"Of course I was. It was very pathetic," he replied, gently. And she thought "pathetic" an odd word to use. Why pathetic? She did not like to ask him. Then he made the further curious statement that this crowd was the tamest he had ever seen.
"I don't call it tame," she said, with a laugh, as the yells of the larrikin and his fellows rent the air around them.
He responded to her laugh with a pleasant smile, and his voice was friendlier when he spoke again. "But I am quite delighted with it, unimpressive as it is. It is composed of people who are not wanting anything. I don't know that I was ever in a crowd of that sort before. I feel, for once, that I can breathe in peace."
"Oh, I wish I could feel so!" she cried. The carriages, in their slow progress, were now turning at the top of Collins Street, and the hubbub around them had reached its height.
"It will soon be over now," he murmured encouragingly.
"Yes," she replied. In a few minutes the crush would lessen, and he and she would part. That was what they thought, to the exclusion of all interest in the passing spectacle. Even as she spoke, the noise and confusion that had made a solitude for their quiet intercourse sensibly subsided. The tail of the procession was well in sight; the heaving crowd on the Treasury steps was swaying and breaking like a huge wave upon the street; the larrikin was gone. It was time for the unknown gentleman to resume the conventional attitude, and for Elizabeth to remember that he was a total stranger to her.

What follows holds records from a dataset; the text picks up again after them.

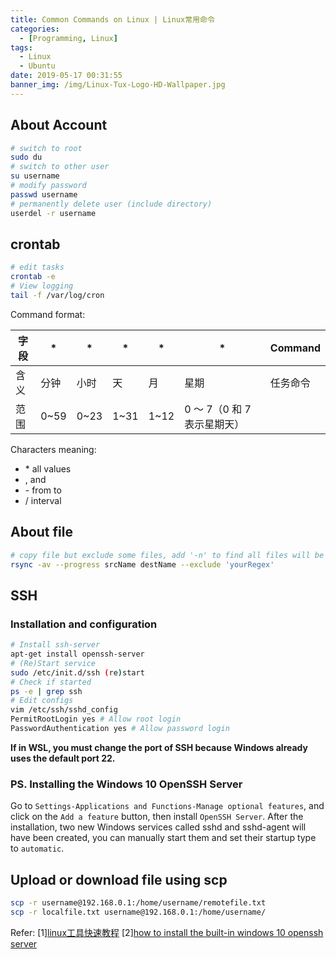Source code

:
 ```yaml
---
title: Common Commands on Linux | Linux常用命令
categories:
  - [Programming, Linux]
tags:
  - Linux
  - Ubuntu
date: 2019-05-17 00:31:55
banner_img: /img/Linux-Tux-Logo-HD-Wallpaper.jpg
---
```


## About Account

```bash
# switch to root
sudo du
# switch to other user
su username
# modify password
passwd username
# permanently delete user (include directory)
userdel -r username
```

## crontab

```bash
# edit tasks
crontab -e
# View logging
tail -f /var/log/cron
```

Command format:

| 字段 | \*   | \*   | \*   | \*   | \*                          | Command  |
| ---- | ---- | ---- | ---- | ---- | --------------------------- | -------- |
| 含义 | 分钟 | 小时 | 天   | 月   | 星期                        | 任务命令 |
| 范围 | 0~59 | 0~23 | 1~31 | 1~12 | 0 ～ 7（0 和 7 表示星期天） |          |

Characters meaning:

- \* all values
- , and
- \- from to
- / interval

## About file

```bash
# copy file but exclude some files, add '-n' to find all files will be influenced
rsync -av --progress srcName destName --exclude 'yourRegex'
```

## SSH

### Installation and configuration

```bash
# Install ssh-server
apt-get install openssh-server
# (Re)Start service
sudo /etc/init.d/ssh (re)start
# Check if started
ps -e | grep ssh
# Edit configs
vim /etc/ssh/sshd_config
PermitRootLogin yes # Allow root login
PasswordAuthentication yes # Allow password login
```

**If in WSL, you must change the port of SSH because Windows already uses the default port 22.**

### PS. Installing the Windows 10 OpenSSH Server

Go to `Settings-Applications and Functions-Manage optional features`, and click on the `Add a feature` button, then install `OpenSSH Server`. After the installation, two new Windows services called sshd and sshd-agent will have been created, you can manually start them and set their startup type to `automatic`.

## Upload or download file using scp

```bash
scp -r username@192.168.0.1:/home/username/remotefile.txt
scp -r localfile.txt username@192.168.0.1:/home/username/
```

Refer:
[1][linux工具快速教程](https://linuxtools-rst.readthedocs.io/zh_CN/latest/index.html)
[2][how to install the built-in windows 10 openssh server](https://www.bleepingcomputer.com/news/microsoft/how-to-install-the-built-in-windows-10-openssh-server/)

"You had better take my arm," he said, as she hastily disengaged herself before it was safe to do so, and was immediately caught in the eddy that was setting strongly in the direction of the Exhibition. "If you don't mind waiting here for a few minutes longer, you will be able to get home comfortably."
She struggled back to his side, and took his arm, and waited; but they did not talk any more. They watched the disintegration and dispersion of the great mass that had hemmed them in together, until at last they stood in ease and freedom almost alone upon that coign of vantage which had been won with so much difficulty—two rather imposing figures, if anyone had cared to notice them. Then she withdrew her hand, and said, with a little stiff bow and a bright and becoming colour in her face—"Thank you."
"Don't mention it," he replied, with perfect gravity. "I am very happy to have been of any service to you."
Still they did not move from where they stood.